**WHAT YOU SHOULD DO:**
Would you reproduce the entries exactly, including every line?
SUPPLIED RECORDS below:
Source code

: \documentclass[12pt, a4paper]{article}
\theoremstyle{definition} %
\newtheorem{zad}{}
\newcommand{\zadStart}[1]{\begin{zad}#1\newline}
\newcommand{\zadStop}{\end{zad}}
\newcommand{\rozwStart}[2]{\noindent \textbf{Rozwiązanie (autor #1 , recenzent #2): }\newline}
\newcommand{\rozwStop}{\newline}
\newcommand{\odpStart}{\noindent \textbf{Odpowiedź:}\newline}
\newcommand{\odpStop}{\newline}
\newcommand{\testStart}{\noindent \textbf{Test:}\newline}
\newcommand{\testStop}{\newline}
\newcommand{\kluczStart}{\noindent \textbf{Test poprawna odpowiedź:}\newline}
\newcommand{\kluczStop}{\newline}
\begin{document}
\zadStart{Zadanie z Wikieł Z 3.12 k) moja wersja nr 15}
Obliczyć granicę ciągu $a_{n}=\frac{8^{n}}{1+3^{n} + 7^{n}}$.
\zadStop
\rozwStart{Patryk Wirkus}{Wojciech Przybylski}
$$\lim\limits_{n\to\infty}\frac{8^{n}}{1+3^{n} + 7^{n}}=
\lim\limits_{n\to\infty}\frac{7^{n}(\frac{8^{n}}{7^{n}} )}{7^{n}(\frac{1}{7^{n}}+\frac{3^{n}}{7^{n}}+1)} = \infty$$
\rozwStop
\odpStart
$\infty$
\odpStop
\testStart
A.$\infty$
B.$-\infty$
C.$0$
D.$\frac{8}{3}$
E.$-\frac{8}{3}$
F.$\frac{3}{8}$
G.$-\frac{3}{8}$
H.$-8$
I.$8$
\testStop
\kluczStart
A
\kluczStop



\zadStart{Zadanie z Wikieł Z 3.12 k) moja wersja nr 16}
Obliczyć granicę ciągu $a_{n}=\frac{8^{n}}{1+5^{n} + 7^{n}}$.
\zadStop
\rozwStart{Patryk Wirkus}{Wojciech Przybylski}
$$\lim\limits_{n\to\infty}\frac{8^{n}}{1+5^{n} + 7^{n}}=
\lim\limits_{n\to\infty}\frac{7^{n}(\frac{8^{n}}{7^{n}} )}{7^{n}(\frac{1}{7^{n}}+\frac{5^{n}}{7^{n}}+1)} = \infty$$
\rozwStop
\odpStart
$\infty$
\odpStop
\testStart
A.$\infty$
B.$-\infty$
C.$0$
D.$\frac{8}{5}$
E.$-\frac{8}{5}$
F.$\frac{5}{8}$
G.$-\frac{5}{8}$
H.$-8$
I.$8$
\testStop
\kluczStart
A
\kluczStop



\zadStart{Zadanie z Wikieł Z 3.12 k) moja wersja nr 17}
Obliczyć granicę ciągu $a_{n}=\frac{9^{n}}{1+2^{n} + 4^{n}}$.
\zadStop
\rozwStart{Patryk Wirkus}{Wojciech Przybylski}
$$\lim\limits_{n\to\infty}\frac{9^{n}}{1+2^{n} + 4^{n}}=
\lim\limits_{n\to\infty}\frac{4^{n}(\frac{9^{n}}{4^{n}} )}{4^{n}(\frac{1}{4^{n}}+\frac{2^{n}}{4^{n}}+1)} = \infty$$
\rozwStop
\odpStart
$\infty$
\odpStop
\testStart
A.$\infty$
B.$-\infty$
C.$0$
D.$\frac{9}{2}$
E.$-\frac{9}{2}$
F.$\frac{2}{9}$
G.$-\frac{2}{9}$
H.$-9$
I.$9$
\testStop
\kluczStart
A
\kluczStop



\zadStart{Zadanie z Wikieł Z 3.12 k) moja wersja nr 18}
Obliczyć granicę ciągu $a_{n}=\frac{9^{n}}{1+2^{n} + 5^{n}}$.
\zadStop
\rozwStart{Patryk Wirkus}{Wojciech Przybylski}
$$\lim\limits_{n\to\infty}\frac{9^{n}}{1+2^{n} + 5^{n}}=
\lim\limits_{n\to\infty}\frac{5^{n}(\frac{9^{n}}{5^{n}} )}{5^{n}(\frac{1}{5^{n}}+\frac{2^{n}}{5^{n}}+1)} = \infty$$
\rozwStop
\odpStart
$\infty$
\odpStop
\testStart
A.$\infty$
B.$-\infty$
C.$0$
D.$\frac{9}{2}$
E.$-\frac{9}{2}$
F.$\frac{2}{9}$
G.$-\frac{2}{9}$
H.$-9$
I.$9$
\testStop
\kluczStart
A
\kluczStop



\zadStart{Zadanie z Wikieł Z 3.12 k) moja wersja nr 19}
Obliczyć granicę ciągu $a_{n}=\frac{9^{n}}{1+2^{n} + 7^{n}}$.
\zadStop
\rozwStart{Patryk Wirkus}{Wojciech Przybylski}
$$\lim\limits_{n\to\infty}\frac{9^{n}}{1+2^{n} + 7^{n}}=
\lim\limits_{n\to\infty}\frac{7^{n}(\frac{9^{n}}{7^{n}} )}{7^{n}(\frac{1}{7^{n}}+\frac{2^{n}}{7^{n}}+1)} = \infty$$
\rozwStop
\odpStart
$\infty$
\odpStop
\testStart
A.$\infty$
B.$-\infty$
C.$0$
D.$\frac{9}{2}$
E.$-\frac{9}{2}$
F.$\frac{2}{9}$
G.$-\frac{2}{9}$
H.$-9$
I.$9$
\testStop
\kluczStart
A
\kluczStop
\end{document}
End of SUPPLIED RECORDS.
**RESPONSE BOX:**
Source code

: \documentclass[12pt, a4paper]{article}
\theoremstyle{definition} %
\newtheorem{zad}{}
\newcommand{\zadStart}[1]{\begin{zad}#1\newline}
\newcommand{\zadStop}{\end{zad}}
\newcommand{\rozwStart}[2]{\noindent \textbf{Rozwiązanie (autor #1 , recenzent #2): }\newline}
\newcommand{\rozwStop}{\newline}
\newcommand{\odpStart}{\noindent \textbf{Odpowiedź:}\newline}
\newcommand{\odpStop}{\newline}
\newcommand{\testStart}{\noindent \textbf{Test:}\newline}
\newcommand{\testStop}{\newline}
\newcommand{\kluczStart}{\noindent \textbf{Test poprawna odpowiedź:}\newline}
\newcommand{\kluczStop}{\newline}
\begin{document}
\zadStart{Zadanie z Wikieł Z 3.12 k) moja wersja nr 15}
Obliczyć granicę ciągu $a_{n}=\frac{8^{n}}{1+3^{n} + 7^{n}}$.
\zadStop
\rozwStart{Patryk Wirkus}{Wojciech Przybylski}
$$\lim\limits_{n\to\infty}\frac{8^{n}}{1+3^{n} + 7^{n}}=
\lim\limits_{n\to\infty}\frac{7^{n}(\frac{8^{n}}{7^{n}} )}{7^{n}(\frac{1}{7^{n}}+\frac{3^{n}}{7^{n}}+1)} = \infty$$
\rozwStop
\odpStart
$\infty$
\odpStop
\testStart
A.$\infty$
B.$-\infty$
C.$0$
D.$\frac{8}{3}$
E.$-\frac{8}{3}$
F.$\frac{3}{8}$
G.$-\frac{3}{8}$
H.$-8$
I.$8$
\testStop
\kluczStart
A
\kluczStop



\zadStart{Zadanie z Wikieł Z 3.12 k) moja wersja nr 16}
Obliczyć granicę ciągu $a_{n}=\frac{8^{n}}{1+5^{n} + 7^{n}}$.
\zadStop
\rozwStart{Patryk Wirkus}{Wojciech Przybylski}
$$\lim\limits_{n\to\infty}\frac{8^{n}}{1+5^{n} + 7^{n}}=
\lim\limits_{n\to\infty}\frac{7^{n}(\frac{8^{n}}{7^{n}} )}{7^{n}(\frac{1}{7^{n}}+\frac{5^{n}}{7^{n}}+1)} = \infty$$
\rozwStop
\odpStart
$\infty$
\odpStop
\testStart
A.$\infty$
B.$-\infty$
C.$0$
D.$\frac{8}{5}$
E.$-\frac{8}{5}$
F.$\frac{5}{8}$
G.$-\frac{5}{8}$
H.$-8$
I.$8$
\testStop
\kluczStart
A
\kluczStop



\zadStart{Zadanie z Wikieł Z 3.12 k) moja wersja nr 17}
Obliczyć granicę ciągu $a_{n}=\frac{9^{n}}{1+2^{n} + 4^{n}}$.
\zadStop
\rozwStart{Patryk Wirkus}{Wojciech Przybylski}
$$\lim\limits_{n\to\infty}\frac{9^{n}}{1+2^{n} + 4^{n}}=
\lim\limits_{n\to\infty}\frac{4^{n}(\frac{9^{n}}{4^{n}} )}{4^{n}(\frac{1}{4^{n}}+\frac{2^{n}}{4^{n}}+1)} = \infty$$
\rozwStop
\odpStart
$\infty$
\odpStop
\testStart
A.$\infty$
B.$-\infty$
C.$0$
D.$\frac{9}{2}$
E.$-\frac{9}{2}$
F.$\frac{2}{9}$
G.$-\frac{2}{9}$
H.$-9$
I.$9$
\testStop
\kluczStart
A
\kluczStop



\zadStart{Zadanie z Wikieł Z 3.12 k) moja wersja nr 18}
Obliczyć granicę ciągu $a_{n}=\frac{9^{n}}{1+2^{n} + 5^{n}}$.
\zadStop
\rozwStart{Patryk Wirkus}{Wojciech Przybylski}
$$\lim\limits_{n\to\infty}\frac{9^{n}}{1+2^{n} + 5^{n}}=
\lim\limits_{n\to\infty}\frac{5^{n}(\frac{9^{n}}{5^{n}} )}{5^{n}(\frac{1}{5^{n}}+\frac{2^{n}}{5^{n}}+1)} = \infty$$
\rozwStop
\odpStart
$\infty$
\odpStop
\testStart
A.$\infty$
B.$-\infty$
C.$0$
D.$\frac{9}{2}$
E.$-\frac{9}{2}$
F.$\frac{2}{9}$
G.$-\frac{2}{9}$
H.$-9$
I.$9$
\testStop
\kluczStart
A
\kluczStop



\zadStart{Zadanie z Wikieł Z 3.12 k) moja wersja nr 19}
Obliczyć granicę ciągu $a_{n}=\frac{9^{n}}{1+2^{n} + 7^{n}}$.
\zadStop
\rozwStart{Patryk Wirkus}{Wojciech Przybylski}
$$\lim\limits_{n\to\infty}\frac{9^{n}}{1+2^{n} + 7^{n}}=
\lim\limits_{n\to\infty}\frac{7^{n}(\frac{9^{n}}{7^{n}} )}{7^{n}(\frac{1}{7^{n}}+\frac{2^{n}}{7^{n}}+1)} = \infty$$
\rozwStop
\odpStart
$\infty$
\odpStop
\testStart
A.$\infty$
B.$-\infty$
C.$0$
D.$\frac{9}{2}$
E.$-\frac{9}{2}$
F.$\frac{2}{9}$
G.$-\frac{2}{9}$
H.$-9$
I.$9$
\testStop
\kluczStart
A
\kluczStop
\end{document}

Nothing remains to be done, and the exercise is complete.